Mi piacciono i versi dei Veda.
Sono poesia e scienza insieme, il che può apparire strano per noi abituati, erroneamente, a pensare che la scienza sia una roba fredda, razionale in antitesi con la passione creativa dell'artista.
La poesia è rivelazione è arriva, oggi come cinquemila anni fa, oltre i confini della logica, in quegli spazi infiniti davanti ai quali  la mente umana, attonita  non può che arrendersi.
Una delle immagini poetiche più ricorrenti nei testi vedici è quella del Cigno immerso in un fiume o in un oceano di latte (cfr. Atharva Veda,XI,4,21).
Significa tante cose il Cigno: è una delle costellazioni più luminose della Via Lattea (l'Oceano di Latte!), sicuro riferimento degli antichi naviganti; è un asana dello Hatha Yoga; è il Purusha (l'uomo universale) ed è il Brahman.
Ma è anche la Paura, l'ansia di incompiutezza che spinge l'essere umano a cercare delle stelle con cui possa orientarsi non nell'oceano indiano o oltre le colonne di Ercole, ma in quel fluire a-logico che chiamiamo vita.
Nella Mundaka Upanishad (I,4-5) il Cigno viene trascinato nelle acque del divenire, la "Ruota" di Brahman, Mahakaal per i tantrika.
Ed è solo, e spaventato, come il marinaio nel Maelström di Poe.

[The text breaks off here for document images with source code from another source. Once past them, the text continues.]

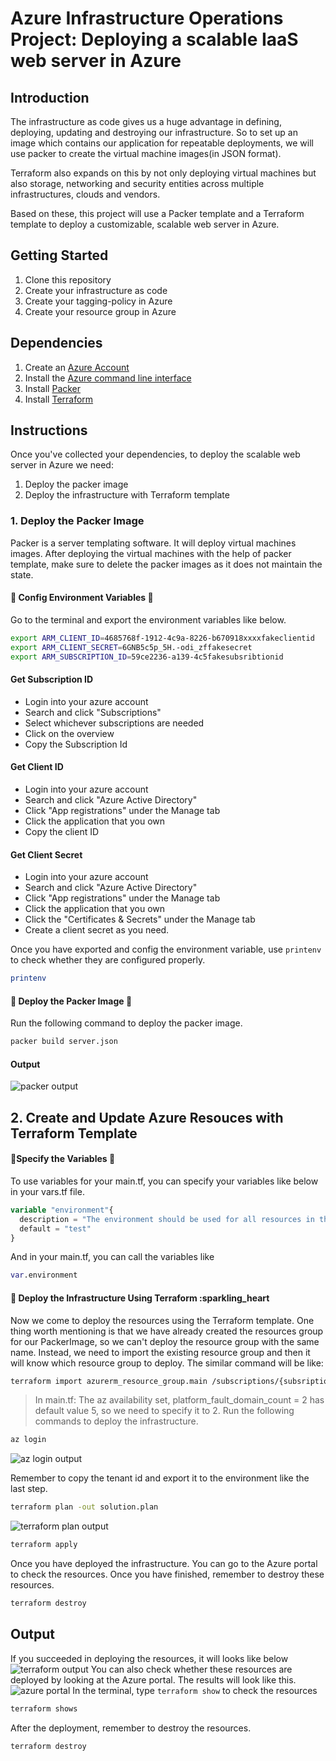 # Azure Infrastructure Operations Project: Deploying a scalable IaaS web server in Azure

## Introduction

The infrastructure as code gives us a huge advantage in defining, deploying, updating and destroying our infrastructure. So to set up an image which contains our application for repeatable deployments, we will use packer to create the virtual machine images(in JSON format).

Terraform also expands on this by not only deploying virtual machines but also storage, networking and security entities across multiple infrastructures, clouds and vendors.

Based on these, this project will use a Packer template and a Terraform template to deploy a customizable, scalable web server in Azure.

## Getting Started

1. Clone this repository
2. Create your infrastructure as code
3. Create your tagging-policy in Azure
4. Create your resource group in Azure

## Dependencies

1. Create an [Azure Account](https://portal.azure.com) 
2. Install the [Azure command line interface](https://docs.microsoft.com/en-us/cli/azure/install-azure-cli?view=azure-cli-latest)
3. Install [Packer](https://www.packer.io/downloads)
4. Install [Terraform](https://www.terraform.io/downloads.html)

## Instructions

Once you've  collected your dependencies, to deploy the scalable web server in Azure we need: 

1. Deploy the packer image
2. Deploy the infrastructure with Terraform template

### 1. Deploy the Packer Image

Packer is a server templating software. It will deploy virtual machines images. After deploying the virtual machines with the help of packer template, make sure to delete the packer images as it does not maintain the state.

#### :sparkling_heart:  Config Environment Variables :sparkling_heart:

Go to the terminal and export the environment variables like below.

```bash
export ARM_CLIENT_ID=4685768f-1912-4c9a-8226-b670918xxxxfakeclientid
export ARM_CLIENT_SECRET=6GNB5c5p_5H.-odi_zffakesecret
export ARM_SUBSCRIPTION_ID=59ce2236-a139-4c5fakesubsribtionid
```

#### Get Subscription ID

* Login into your azure account
* Search and click "Subscriptions"
* Select whichever subscriptions are needed
* Click on the overview
* Copy the Subscription Id

#### Get Client ID

* Login into your azure account
* Search and click "Azure Active Directory"
* Click "App registrations" under the Manage tab
* Click the application that you own
* Copy the client ID

#### Get Client Secret

* Login into your azure account
* Search and click "Azure Active Directory"
* Click "App registrations" under the Manage tab
* Click the application that you own
* Click the "Certificates & Secrets" under the Manage tab
* Create a client secret as you need.

Once you have exported and config the environment variable, use `printenv` to check whether they are configured properly.

```bash
printenv
```

#### :sparkling_heart:  Deploy the Packer Image :sparkling_heart:  

Run the following command to deploy the packer image.
```bash
packer build server.json
```

#### Output

![packer output](./images/packeroutput.png)

## 2. Create and Update Azure Resouces with Terraform Template

#### :sparkling_heart:Specify the Variables :sparkling_heart:

To use variables for your main.tf, you can specify your variables like below in your vars.tf file.

```tf
variable "environment"{
  description = "The environment should be used for all resources in this example"
  default = "test"
}
```

And in your main.tf, you can call the variables like

```tf
var.environment
```

#### :sparkling_heart: Deploy the Infrastructure Using Terraform :sparkling_heart

Now we come to deploy the resources using the Terraform template. One thing worth mentioning is that we have already created the resources group for our PackerImage, so we can't deploy the resource group with the same name. Instead, we need to import the existing resource group and then it will know which resource group to deploy. The similar command will be like:

```bash
terraform import azurerm_resource_group.main /subscriptions/{subsriptionId}/resourceGroups/{resourceGroupName}
```

> In main.tf: The az availability set, platform_fault_domain_count = 2 has default value 5, so we need to specify it to 2.
Run the following commands to deploy the infrastructure.

```bash
az login
```

![az login output](./images/azloginoutput.png)

Remember to copy the tenant id and export it to the environment like the last step.

```bash
terraform plan -out solution.plan
```

![terraform plan output](./images/terraformoutput.png)

```bash
terraform apply
```

Once you have deployed the infrastructure. You can go to the Azure portal to check the resources. Once you have finished, remember to destroy these resources.

```bash
terraform destroy
```

## Output

If you succeeded in deploying the resources, it will looks like below
![terraform output](./images/output.png)
You can also check whether these resources are deployed by looking at the Azure portal. The results will look like this.
![azure portal](./images/azureportal.png)
In the terminal, type `terraform show` to check the resources

```bash
terraform shows
```

After the deployment, remember to destroy the resources.

``` bash
terraform destroy
```
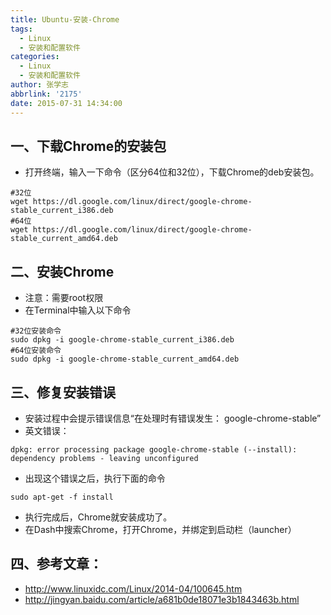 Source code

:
 ```yaml
---
title: Ubuntu-安装-Chrome
tags:
  - Linux
  - 安装和配置软件
categories:
  - Linux
  - 安装和配置软件
author: 张学志
abbrlink: '2175'
date: 2015-07-31 14:34:00
---
```






## 一、下载Chrome的安装包
* 打开终端，输入一下命令（区分64位和32位），下载Chrome的deb安装包。
```
#32位
wget https://dl.google.com/linux/direct/google-chrome-stable_current_i386.deb
#64位
wget https://dl.google.com/linux/direct/google-chrome-stable_current_amd64.deb
```

## 二、安装Chrome
* 注意：需要root权限
* 在Terminal中输入以下命令
```
#32位安装命令
sudo dpkg -i google-chrome-stable_current_i386.deb
#64位安装命令
sudo dpkg -i google-chrome-stable_current_amd64.deb 
```

<!-- more -->

## 三、修复安装错误
* 安装过程中会提示错误信息“在处理时有错误发生： google-chrome-stable”
* 英文错误：
```
dpkg: error processing package google-chrome-stable (--install):
dependency problems - leaving unconfigured
```
* 出现这个错误之后，执行下面的命令
```
sudo apt-get -f install
```
* 执行完成后，Chrome就安装成功了。
* 在Dash中搜索Chrome，打开Chrome，并绑定到启动栏（launcher）


## 四、参考文章：
* http://www.linuxidc.com/Linux/2014-04/100645.htm
* http://jingyan.baidu.com/article/a681b0de18071e3b1843463b.html
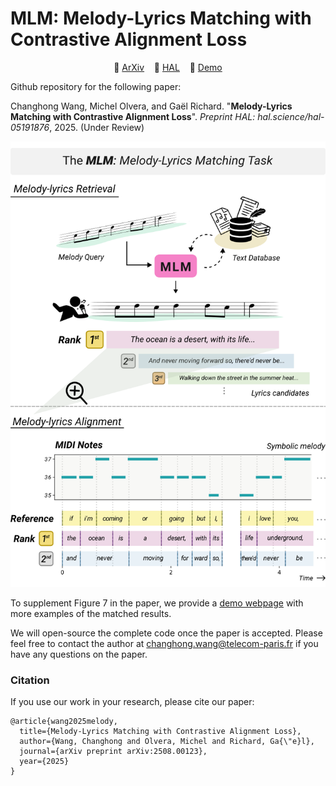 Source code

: # MLM: Melody-Lyrics Matching with Contrastive Alignment Loss

<p align="center">
📔 <a href="https://www.arxiv.org/abs/2508.00123">ArXiv</a> &nbsp;&nbsp;
📔 <a href="https://hal.science/hal-05191876">HAL</a> &nbsp;&nbsp;
🎵 <a href="https://changhongw.github.io/publications/mlm">Demo</a>
</p>

Github repository for the following paper:

Changhong Wang, Michel Olvera, and Gaël Richard. "**Melody-Lyrics Matching with Contrastive Alignment Loss**". _Preprint HAL: hal.science/hal-05191876_, 2025. (Under Review)

<p align="center">
<img src="assets/MLM_fig1.png" width="600" />
</p>

To supplement Figure 7 in the paper, we provide a [demo webpage](https://changhongw.github.io/publications/mlm) with more examples of the matched results.

We will open-source the complete code once the paper is accepted. Please feel free to contact the author at changhong.wang@telecom-paris.fr if you have any questions on the paper.

### Citation

If you use our work in your research, please cite our paper:

```
@article{wang2025melody,
  title={Melody-Lyrics Matching with Contrastive Alignment Loss},
  author={Wang, Changhong and Olvera, Michel and Richard, Ga{\"e}l},
  journal={arXiv preprint arXiv:2508.00123},
  year={2025}
}
```
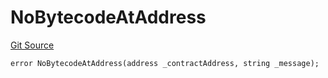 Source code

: # NoBytecodeAtAddress
[Git Source](https://github.com/thrackle-io/rules-protocol/blob/4e5c0bf97c314267dd6acccac5053bfaa6859607/src/economic/ruleStorage/RuleStorageDiamondLib.sol)


```solidity
error NoBytecodeAtAddress(address _contractAddress, string _message);
```

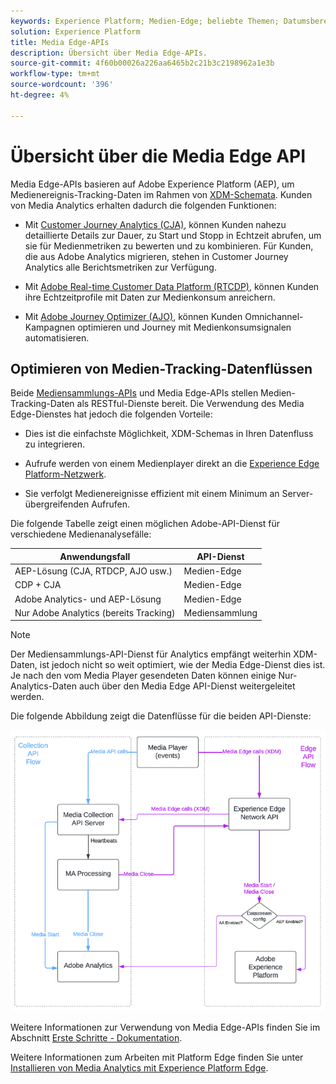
 ```yaml
---
keywords: Experience Platform; Medien-Edge; beliebte Themen; Datumsbereich
solution: Experience Platform
title: Media Edge-APIs
description: Übersicht über Media Edge-APIs.
source-git-commit: 4f60b00026a226aa6465b2c21b3c2198962a1e3b
workflow-type: tm+mt
source-wordcount: '396'
ht-degree: 4%

---
```



# Übersicht über die Media Edge API

Media Edge-APIs basieren auf Adobe Experience Platform (AEP), um Medienereignis-Tracking-Daten im Rahmen von [XDM-Schemata](https://experienceleague.adobe.com/docs/experience-platform/xdm/home.html?lang=en#:~:text=Experience%20Data%20Model%20(XDM)%2C,the%20power%20of%20digital%20experiences). Kunden von Media Analytics erhalten dadurch die folgenden Funktionen:

* Mit [Customer Journey Analytics (CJA)](https://experienceleague.adobe.com/docs/analytics-platform/using/cja-overview/cja-overview.html?lang=de), können Kunden nahezu detaillierte Details zur Dauer, zu Start und Stopp in Echtzeit abrufen, um sie für Medienmetriken zu bewerten und zu kombinieren. Für Kunden, die aus Adobe Analytics migrieren, stehen in Customer Journey Analytics alle Berichtsmetriken zur Verfügung.

* Mit [Adobe Real-time Customer Data Platform (RTCDP)](https://experienceleague.adobe.com/docs/experience-platform/rtcdp/overview.html?lang=de), können Kunden ihre Echtzeitprofile mit Daten zur Medienkonsum anreichern.

* Mit [Adobe Journey Optimizer (AJO)](https://experienceleague.adobe.com/docs/journey-optimizer/using/get-started/get-started.html?lang=en), können Kunden Omnichannel-Kampagnen optimieren und Journey mit Medienkonsumsignalen automatisieren.


## Optimieren von Medien-Tracking-Datenflüssen

Beide [Mediensammlungs-APIs](https://experienceleague.adobe.com/docs/media-analytics/using/implementation/streaming-media-apis/mc-api-overview.html?lang=en&amp;media-tracking-data-flows) und Media Edge-APIs stellen Medien-Tracking-Daten als RESTful-Dienste bereit. Die Verwendung des Media Edge-Dienstes hat jedoch die folgenden Vorteile:

* Dies ist die einfachste Möglichkeit, XDM-Schemas in Ihren Datenfluss zu integrieren.

* Aufrufe werden von einem Medienplayer direkt an die [Experience Edge Platform-Netzwerk](https://experienceleague.adobe.com/docs/experience-platform/edge-network-server-api/overview.html?lang=en).

* Sie verfolgt Medienereignisse effizient mit einem Minimum an Server-übergreifenden Aufrufen.

Die folgende Tabelle zeigt einen möglichen Adobe-API-Dienst für verschiedene Medienanalysefälle:

| Anwendungsfall | API-Dienst |
| -------- | ------ |
| AEP-Lösung (CJA, RTDCP, AJO usw.) | Medien-Edge |
| CDP + CJA | Medien-Edge |
| Adobe Analytics- und AEP-Lösung | Medien-Edge |
| Nur Adobe Analytics (bereits Tracking) | Mediensammlung |

>[!NOTE]
>
> Der Mediensammlungs-API-Dienst für Analytics empfängt weiterhin XDM-Daten, ist jedoch nicht so weit optimiert, wie der Media Edge-Dienst dies ist. Je nach den vom Media Player gesendeten Daten können einige Nur-Analytics-Daten auch über den Media Edge API-Dienst weitergeleitet werden.

Die folgende Abbildung zeigt die Datenflüsse für die beiden API-Dienste:


![Datenflüsse für Medienanalysen](../assets/edge-api-dataflow.png)


Weitere Informationen zur Verwendung von Media Edge-APIs finden Sie im Abschnitt [Erste Schritte - Dokumentation](getting-started.md).

Weitere Informationen zum Arbeiten mit Platform Edge finden Sie unter [Installieren von Media Analytics mit Experience Platform Edge](https://experienceleague.adobe.com/docs/media-analytics/using/implementation/implementation-edge.html?lang=en).




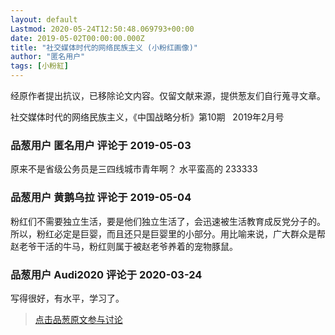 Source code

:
 ```yaml
---
layout: default
Lastmod: 2020-05-24T12:50:48.069793+00:00
date: 2019-05-02T00:00:00.000Z
title: "社交媒体时代的网络民族主义 (小粉红画像)"
author: "匿名用户"
tags: [小粉紅]
---
```


经原作者提出抗议，已移除论文内容。仅留文献来源，提供葱友们自行蒐寻文章。  
  
社交媒体时代的网络民族主义，《中国战略分析》第10期   2019年2月号

            
### 品葱用户 **匿名用户** 评论于 2019-05-03
        
原来不是省级公务员是三四线城市青年啊？ 水平蛮高的 233333
        


            
### 品葱用户 **黄鹅乌拉** 评论于 2019-05-04
        
粉红们不需要独立生活，要是他们独立生活了，会迅速被生活教育成反党分子的。所以，粉红必定是巨婴，而且还只是巨婴里的小部分。用比喻来说，广大群众是帮赵老爷干活的牛马，粉红则属于被赵老爷养着的宠物豚鼠。
        


            
### 品葱用户 **Audi2020** 评论于 2020-03-24
        
写得很好，有水平，学习了。
        






> [点击品葱原文参与讨论](https://pincong.rocks/article/1415)


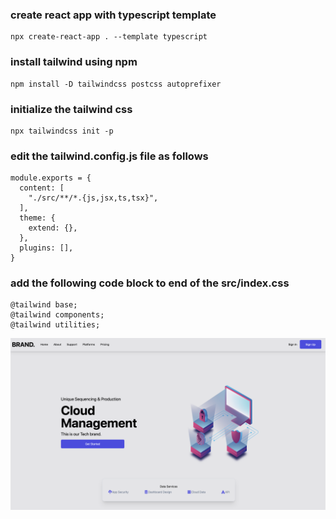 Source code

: ### create react app with typescript template
```
npx create-react-app . --template typescript
```
### install tailwind using npm
```
npm install -D tailwindcss postcss autoprefixer
```
### initialize the tailwind css
```
npx tailwindcss init -p
```
### edit the tailwind.config.js file as follows
```
module.exports = {
  content: [
    "./src/**/*.{js,jsx,ts,tsx}",
  ],
  theme: {
    extend: {},
  },
  plugins: [],
}
```
### add the following code block to end of the src/index.css
```
@tailwind base;
@tailwind components;
@tailwind utilities;
```

![Alt text](./screenshot.png?raw=true "Optional Title") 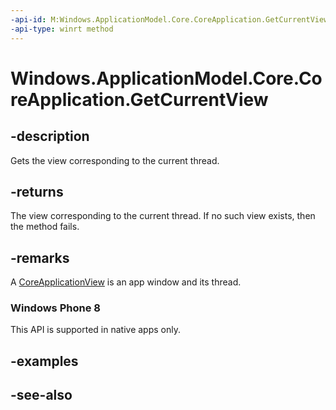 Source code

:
 ```yaml
---
-api-id: M:Windows.ApplicationModel.Core.CoreApplication.GetCurrentView
-api-type: winrt method
---
```


<!-- Method syntax
public Windows.ApplicationModel.Core.CoreApplicationView GetCurrentView()
-->

# Windows.ApplicationModel.Core.CoreApplication.GetCurrentView

## -description
Gets the view corresponding to the current thread.

## -returns
The view corresponding to the current thread.
If no such view exists, then the method fails.

## -remarks
A [CoreApplicationView](coreapplicationview.md) is an app window and its thread.

### Windows Phone 8

This API is supported in native apps only.

## -examples

## -see-also
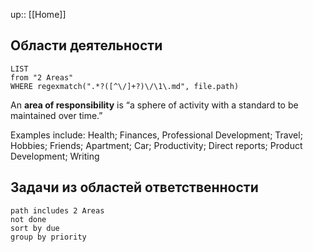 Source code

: up:: [[Home]]

## Области деятельности
```dataview
LIST
from "2 Areas"
WHERE regexmatch(".*?([^\/]+?)\/\1\.md", file.path)
``` 

An **area of responsibility** is “a sphere of activity with a standard to be maintained over time.”

Examples include: Health; Finances, Professional Development; Travel; Hobbies; Friends; Apartment; Car; Productivity; Direct reports; Product Development; Writing

## Задачи из областей ответственности
```tasks
path includes 2 Areas
not done
sort by due
group by priority
```
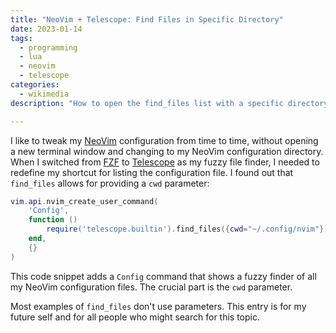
 ```yaml
---
title: "NeoVim + Telescope: Find Files in Specific Directory"
date: 2023-01-14
tags:
  - programming
  - lua
  - neovim
  - telescope
categories:
  - wikimedia
description: "How to open the find_files list with a specific directory"

---
```


I like to tweak my [NeoVim](https://neovim.io) configuration from time to
time, without opening a new terminal window and changing to my NeoVim
configuration directory. When I switched from
[FZF](https://github.com/junegunn/fzf.vim) to
[Telescope](https://github.com/nvim-telescope/telescope.nvim) as my fuzzy
file finder, I needed to redefine my shortcut for listing the configuration
file. I found out that `find_files` allows for providing a `cwd`
parameter:

<!--more-->

```lua
vim.api.nvim_create_user_command(
    'Config',
    function ()
        require('telescope.builtin').find_files({cwd="~/.config/nvim"})
    end,
    {}
)
```

This code snippet adds a `Config` command that shows a fuzzy finder of all
my NeoVim configuration files. The crucial part is the `cwd` parameter.

Most examples of `find_files` don't use parameters. This entry is for my
future self and for all people who might search for this topic. 
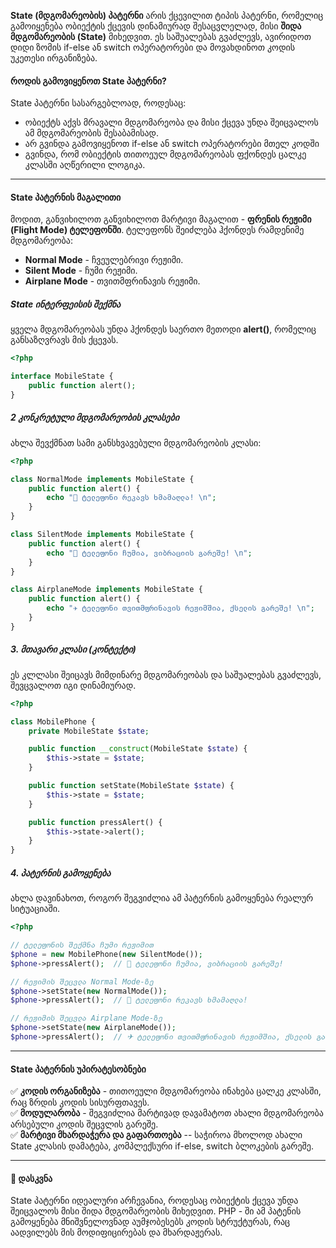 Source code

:**State (მდგომარეობის) პატერნი** არის ქცევილით ტიპის პატერნი, რომელიც გამოიყენება ობიექტის ქცევის დინამიურად შესაცვლელად, მისი **შიდა მდგომარეობის (State)** მიხედვით. ეს საშუალებას გვაძლევს, ავირიდოთ დიდი ზომის if-else ან switch ოპერატორები და მოვახდინოთ კოდის უკეთესი ირგანიზება.

#### როდის გამოვიყენოთ State პატერნი?

State პატერნი სასარგებლოად, როდესაც:
- ობიექტს აქვს მრავალი მდგომარეობა და მისი ქცევა უნდა შეიცვალოს ამ მდგომარეობის შესაბამისად.
- არ გვინდა გამოვიყენოთ if-else ან switch ოპერატორები მთელ კოდში
- გვინდა, რომ ობიექტის თითოეულ მდგომარეობას ფქონდეს ცალკე კლასში აღწერილი ლოგიკა.

---

#### State პატერნის მაგალითი
მოდით, განვიხილოთ განვიხილოთ მარტივი მაგალით - **ფრენის რეჟიმი (Flight Mode) ტელეფონში**. ტელეფონს შეიძლება ჰქონდეს რამდენიმე მდგომარეობა:
- **Normal Mode** - ჩვეულებრივი რეჟიმი.
- **Silent Mode** - ჩუმი რეჟიმი.
- **Airplane Mode** - თვითმფრინავის რეჟიმი.

##### State ინტერფეისის შექმნა

ყველა მდგომარეობას უნდა ჰქონდეს საერთო მეთოდი **alert()**, რომელიც განსაზღვრავს მის ქცევას.
```php
<?php

interface MobileState {
    public function alert();
}
```

##### 2 კონკრეტული მდგომარეობის კლასები

ახლა შევქმნათ სამი განსხვავებული მდგომარეობის კლასი:
```php
<?php

class NormalMode implements MobileState {
    public function alert() {
        echo "🔔 ტელეფონი რეკავს ხმამაღლა! \n";
    }
}

class SilentMode implements MobileState {
    public function alert() {
        echo "🔕 ტელეფონი ჩუმია, ვიბრაციის გარეშე! \n";
    }
}

class AirplaneMode implements MobileState {
    public function alert() {
        echo "✈ ტელეფონი თვითმფრინავის რეჟიმშია, ქსელის გარეშე! \n";
    }
}
```

##### 3. მთავარი კლასი (კონტექტი)

ეს კლლასი შეიცავს მიმდინარე მდგომარეობას და საშუალებას გვაძლევს, შევცვალოთ იგი დინამიურად.
```php
<?php

class MobilePhone {
    private MobileState $state;

    public function __construct(MobileState $state) {
        $this->state = $state;
    }

    public function setState(MobileState $state) {
        $this->state = $state;
    }

    public function pressAlert() {
        $this->state->alert();
    }
}
```

##### 4. პატერნის გამოყენება

ახლა დავინახოთ, როგორ შეგვიძლია ამ პატერნის გამოყენება რეალურ სიტუაციაში.
```php
<?php

// ტელეფონის შექმნა ჩუმი რეჟიმით
$phone = new MobilePhone(new SilentMode());
$phone->pressAlert();  // 🔕 ტელეფონი ჩუმია, ვიბრაციის გარეშე!

// რეჟიმის შეცვლა Normal Mode-ზე
$phone->setState(new NormalMode());
$phone->pressAlert();  // 🔔 ტელეფონი რეკავს ხმამაღლა!

// რეჟიმის შეცვლა Airplane Mode-ზე
$phone->setState(new AirplaneMode());
$phone->pressAlert();  // ✈ ტელეფონი თვითმფრინავის რეჟიმშია, ქსელის გარეშე!
```

---

#### State პატერნის უპირატესობნები

✅ **კოდის ორგანიზება** - თითოეული მდგომარეობა ინახება ცალკე კლასში, რაც ზრდის კოდის სისურფთავეს.    
✅ **მოდულარობა** - შეგვიძლია მარტივად დავამატოთ ახალი მდგომარეობა არსებული კოდის შეცვლის გარეშე.    
✅ **მარტივი მხარდაჭერა და გაფართოება** -- საჭიროა მხოლოდ ახალი State კლასის დამატება, კომპლექსური if-else, switch ბლოკების გარეშე.

---

#### 🚀 დასკვნა

State პატერნი იდეალური არჩევანია, როდესაც ობიექტის ქცევა უნდა შეიცვალოს მისი შიდა მდგომარეობის მიხედვით. PHP - ში ამ პატენის გამოყენება მნიშვნელოვნად აუმჯობესებს კოდის სტრუქტურას, რაც აადვილებს მის მოდიფიცირებას და მხარდაჟერას.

Paura in sanscrito si dice भय bhaya.
Di solito Ya, a prescindere dal significato letterale sta ad indicare il jiva, l'anima individuale e bha è legato alla radice भा bhā che significa luce, luminescenza.
I Veda ci raccontano che la paura nasce con la consapevolezza di esistere: Io sono qui, un guscio di noce trascinato dal mare in tempesta, sbattuto qua e là da onde che non posso controllare.
Il cigno della Mundaka Upanishad è così sorpreso da non riuscire neppure a volare, da dimenticarsi che, al pari dei petali del loto, le sue piume non temono l'acqua.
La paura di vivere è soprattutto la consapevolezza di non poter controllare gli eventi, le passioni, i desideri.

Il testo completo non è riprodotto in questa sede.